Selain itu, lanjut Leo, Firman Berahima juga berperan membagi dan menyerahkan share komisi yang ditarik secara tunai di PT AMU Pusat kepada 4 orang di PT Askrindo.

Kejagung pada 8 November 2021 kemudikan menetapkan Direktur Operasional Ritel PT Askrindo periode 2017–2020, Anton Fadjar Siregar (AFS) dalam kasus ini.
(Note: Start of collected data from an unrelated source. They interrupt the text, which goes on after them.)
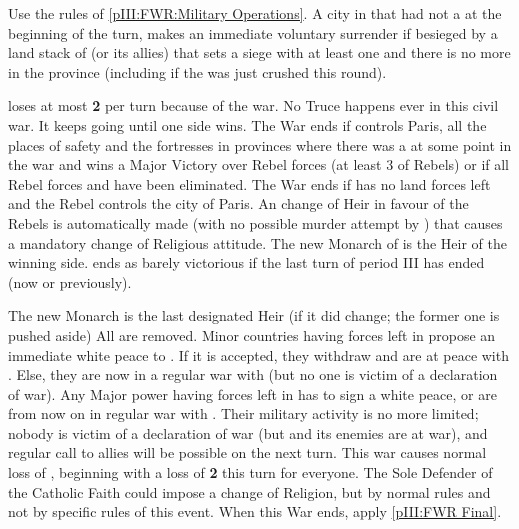 \begin{digressions}



  \phmil
  \aparag Use the rules of \ref{pIII:FWR:Military Operations}.
  \aparag A city in \FRA that had not a \REVOLT \faceplus at the beginning of
  the turn, makes an immediate voluntary surrender if besieged by a land stack
  of \FRA (or its allies) that sets a siege with at least one \ARMY \faceplus
  and there is no more \REVOLT in the province (including if the \REVOLT was
  just crushed this round).



  \phpaix
  \aparag \FRA loses at most {\bf 2} \STAB per turn because of the war.
  \aparag No Truce happens ever in this civil war. It keeps going until one
  side wins.
  \aparag The War ends if \FRA controls Paris, all the places of safety and
  the fortresses in provinces where there was a \REVOLT\faceplus at some point
  in the war and wins a Major Victory over
  Rebel forces (at least 3 \DT of Rebels) or if all Rebel forces and \REVOLT
  have been eliminated.
  \aparag The War ends if \FRA has no land forces left and the Rebel controls
  the city of Paris. An change of Heir in favour of the Rebels is
  automatically made (with no possible murder attempt by \FRA) that causes a
  mandatory change of Religious attitude. The new Monarch of \FRA is the Heir
  of the winning side.
  \aparag \FRA ends as barely victorious if the last turn of period III has
  ended (now or previously).



  \phpaix
  \bparag The new Monarch is the last designated Heir (if it did change; the
  former one is pushed aside)
  \bparag All \REVOLT %
  are removed.
  \bparag Minor countries having forces left in \FRA propose an immediate
  white peace to \FRA. If it is accepted, they withdraw and are at peace with
  \FRA. Else, they are now in a regular war with \FRA (but no one is victim of
  a declaration of war).
  \bparag Any Major power having forces left in \FRA has to sign a white
  peace, or are from now on in regular war with \FRA.  Their military activity
  is no more limited; nobody is victim of a declaration of war (but \FRA and
  its enemies are at war), and regular call to allies will be possible on the
  next turn.  This war causes normal loss of \STAB, beginning with a loss of
  {\bf 2} \STAB this turn for everyone.  The Sole Defender of the Catholic
  Faith could impose a change of Religion, but by normal rules and not by
  specific rules of this event.
  \bparag When this War ends, apply \ref{pIII:FWR Final}.
\end{digressions}



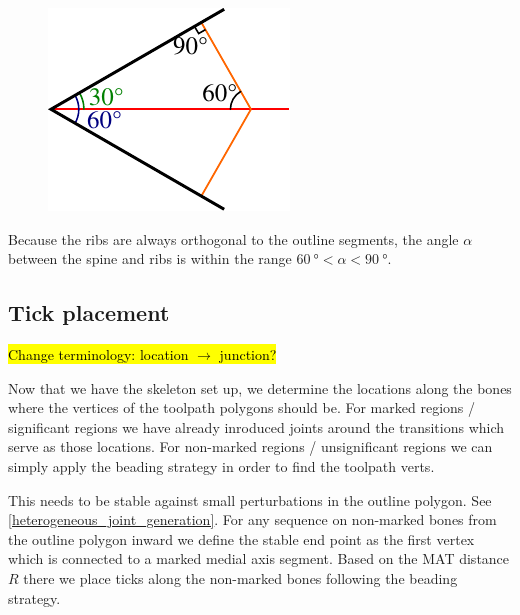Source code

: \begin{figure}
\begin{center}
\includegraphics[width=\linewidth]{sources/method/min_angle_of_introduced_bones.pdf}
\end{center}
\end{figure}

Because the ribs are always orthogonal to the outline segments, the angle $\alpha$ between the spine and ribs is within the range $\SI{60}{\degree} < \alpha < \SI{90}{\degree}$.













\subsection{Tick placement}
\hl{Change terminology: location $\to$ junction?}

Now that we have the skeleton set up, we determine the locations along the bones where the vertices of the toolpath polygons should be.
For marked regions / significant regions we have already inroduced joints around the transitions which serve as those locations.
For non-marked regions / unsignificant regions we can simply apply the beading strategy in order to find the toolpath verts.


This needs to be stable against small perturbations in the outline polygon.
See \cref{heterogeneous_joint_generation}.
For any sequence on non-marked bones from the outline polygon inward we define the stable end point as the first vertex which is connected to a marked medial axis segment.
Based on the MAT distance $R$ there we place ticks along the non-marked bones following the beading strategy.

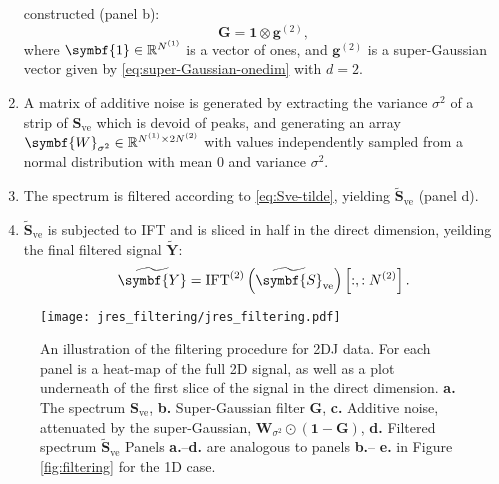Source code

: \begin{enumerate}
        constructed (panel b):
        \begin{equation}
            \symbf{G} = \symbf{1} \otimes \symbf{g}^{(2)},
        \end{equation}
        where $\symbf{1} \in \mathbb{R}^{\None}$ is a vector of ones, and
        $\symbf{g}^{(2)}$ is a super-Gaussian vector given by
        \eqref{eq:super-Gaussian-onedim} with $d=2$.
    \item A matrix of additive noise is generated by extracting the variance
        $\sigma^2$ of a strip of $\symbf{S}_{\text{ve}}$ which is devoid of
        peaks, and generating an array $\symbf{W}_{\sigma^2} \in
        \mathbb{R}^{\None \times 2 \Ntwo}$ with values independently sampled
        from a normal distribution with mean $0$ and variance  $\sigma^2$.
    \item The spectrum is filtered according to \eqref{eq:Sve-tilde}, yielding
        $\widetilde{\symbf{S}}_{\text{ve}}$ (panel d).
    \item $\widetilde{\symbf{S}}_{\text{ve}}$ is subjected to \ac{IFT} and is
        sliced in half in the direct dimension, yeilding the final filtered
        signal $\widetilde{\symbf{Y}}$:
        \begin{equation}
            \widetilde{\symbf{Y}} = \IFT^{(2)}\left(\widetilde{\symbf{S}}_{\text{ve}}\right) \left[:, : \Ntwo\right].
        \end{equation}
\end{enumerate}

\begin{figure}
    \centering
    \texttt{[image: jres\_filtering/jres\_filtering.pdf]}
    \caption[
        An illustration of the filtering procedure for \ac{2DJ} data.
    ]
    {
        An illustration of the filtering procedure for \ac{2DJ} data.
        For each panel is a heat-map of the full \ac{2D} signal, as well as a
        plot underneath of the first slice of the signal in the direct
        dimension.
        \textbf{a.} The spectrum $\symbf{S}_{\text{ve}}$,
        \textbf{b.} Super-Gaussian filter $\symbf{G}$,
        \textbf{c.} Additive noise, attenuated by the super-Gaussian, $\symbf{W}_{\sigma^2} \odot (\symbf{1} - \symbf{G})$,
        \textbf{d.} Filtered spectrum $\widetilde{\symbf{S}}_{\text{ve}}$
        Panels \textbf{a.}--\textbf{d.} are analogous to panels \textbf{b.}--
        \textbf{e.} in Figure \ref{fig:filtering} for the \ac{1D} case.
    }
    \label{fig:jres-filtering}
\end{figure}

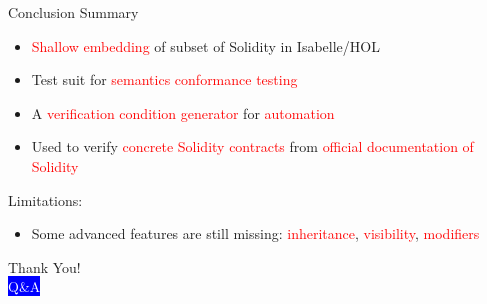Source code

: \documentclass[aspectratio=169]{beamer}
\begin{document}
\begin{frame}{Conclusion}
Summary
\begin{itemize}
	\item \textcolor{red}{Shallow embedding} of subset of Solidity in Isabelle/HOL
	\item Test suit for  \textcolor{red}{semantics conformance testing}
	\item A \textcolor{red}{verification condition generator} for \textcolor{red}{automation}
	\item Used to verify \textcolor{red}{concrete Solidity contracts} from \textcolor{red}{official documentation of Solidity}
\end{itemize}
\bigskip

Limitations: 
\begin{itemize}
	\item Some advanced features are still missing: \textcolor{red}{inheritance}, \textcolor{red}{visibility}, \textcolor{red}{modifiers}
\end{itemize}
\end{frame}
\begin{frame}{}
	\begin{center}
{\fontsize{40}{50}\selectfont Thank You!}\\
\vspace{0.5in}
{\fontsize{30}{40}\selectfont \textcolor{white}{\colorbox{blue}{Q\&A}}}\\
\end{center}
\end{frame}
%
\end{document}
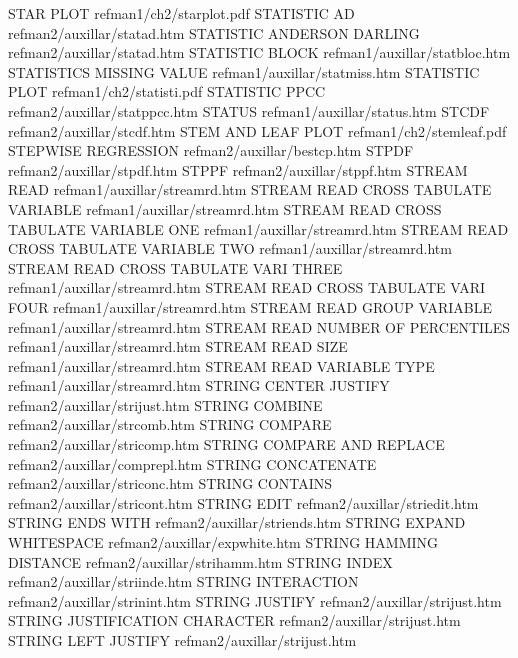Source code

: STAR PLOT                               refman1/ch2/starplot.pdf
STATISTIC AD                            refman2/auxillar/statad.htm
STATISTIC ANDERSON DARLING              refman2/auxillar/statad.htm
STATISTIC BLOCK                         refman1/auxillar/statbloc.htm
STATISTICS MISSING VALUE                refman1/auxillar/statmiss.htm
STATISTIC PLOT                          refman1/ch2/statisti.pdf
STATISTIC PPCC                          refman2/auxillar/statppcc.htm
STATUS                                  refman1/auxillar/status.htm
STCDF                                   refman2/auxillar/stcdf.htm
STEM AND LEAF PLOT                      refman1/ch2/stemleaf.pdf
STEPWISE REGRESSION                     refman2/auxillar/bestcp.htm
STPDF                                   refman2/auxillar/stpdf.htm
STPPF                                   refman2/auxillar/stppf.htm
STREAM READ                             refman1/auxillar/streamrd.htm
STREAM READ CROSS TABULATE VARIABLE     refman1/auxillar/streamrd.htm
STREAM READ CROSS TABULATE VARIABLE ONE refman1/auxillar/streamrd.htm
STREAM READ CROSS TABULATE VARIABLE TWO refman1/auxillar/streamrd.htm
STREAM READ CROSS TABULATE VARI THREE   refman1/auxillar/streamrd.htm
STREAM READ CROSS TABULATE VARI FOUR    refman1/auxillar/streamrd.htm
STREAM READ GROUP VARIABLE              refman1/auxillar/streamrd.htm
STREAM READ NUMBER OF PERCENTILES       refman1/auxillar/streamrd.htm
STREAM READ SIZE                        refman1/auxillar/streamrd.htm
STREAM READ VARIABLE TYPE               refman1/auxillar/streamrd.htm
STRING CENTER JUSTIFY                   refman2/auxillar/strijust.htm
STRING COMBINE                          refman2/auxillar/strcomb.htm
STRING COMPARE                          refman2/auxillar/stricomp.htm
STRING COMPARE AND REPLACE              refman2/auxillar/comprepl.htm
STRING CONCATENATE                      refman2/auxillar/striconc.htm
STRING CONTAINS                         refman2/auxillar/stricont.htm
STRING EDIT                             refman2/auxillar/striedit.htm
STRING ENDS WITH                        refman2/auxillar/striends.htm
STRING EXPAND WHITESPACE                refman2/auxillar/expwhite.htm
STRING HAMMING DISTANCE                 refman2/auxillar/strihamm.htm
STRING INDEX                            refman2/auxillar/striinde.htm
STRING INTERACTION                      refman2/auxillar/strinint.htm
STRING JUSTIFY                          refman2/auxillar/strijust.htm
STRING JUSTIFICATION CHARACTER          refman2/auxillar/strijust.htm
STRING LEFT JUSTIFY                     refman2/auxillar/strijust.htm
Penetapan tersangkanya berdasarkan berdasarkan Surat Perintah Penyidikan Direktur Penyidikan Jaksa Agung Muda Tindak Pidana Khusus Nomor: Print-12/F.2/Fd.2/06/2021 tanggal 7 Juni 2021 jis Nomor: Print-35.a/F.2/08/2021 tanggal 05 Agustus 2021, Nomor: Print-47/F.2/Fd.2/11/2021 tanggal 08 November 2021 dan Surat Penetapan Tersangka Nomor: Tap-45/F.2/Fd.2/11/2021 tanggal 08 November 2021.

Kejagung kemudian menahan tersangka Anton berdasarkan Surat Perintah Penahanan Direktur Penyidikan Jaksa Agung Muda Tindak Pidana Khusus Nomor: Print-38/F.2/Fd.2/11/2021 tanggal 8 November 2021. AFS ditahan selama 20 hari terhitung mulai tanggal 08 November 2021 sampai dengan 27 November 2021 di Rumah Tahanan Negara (Rutan) Salemba Cabang Kejaksaan Negeri Jakarta Selatan (Kejari Jaksel).

Atas perbuatan tersebut, penyidik Pidsus Kejagung menyangka Wahyu Wisambodo, Firman Berahima, dan Fadjar Siregar melanggar sangkaan Primair, yakni Pasal 2 Ayat (1) jucnto Pasal 18 Undang-Undang (UU) Nomor 31 Tahun 1999 tentang Pemberantasan Tindak Pidana Korupsi sebagaimana diubah dengan UU Nomor 20 Tahun 2001 tentang Perubahan Atas UU Nomor 31 Tahun 1999 tentang Pemberantasan Tindak Pidana Korupsi juncto Pasal 55 Ayat (1) ke-1 KUHP.

Adapun sangkaan Subsidairnya, yakni melanggal Pasal 3 juncto Pasal 18 UU Nomor 31 Tahun 1999 tentang Pemberantasan Tindak Pidana Korupsi sebagaimana diubah dengan UU Nomor 20 Tahun 2001 tentang Perubahan Atas UU Nomor 31 Tahun 1999 tentang Pemberantasan Tindak Pidana Korupsi juncto Pasal 55 Ayat (1) ke-1 KUHP.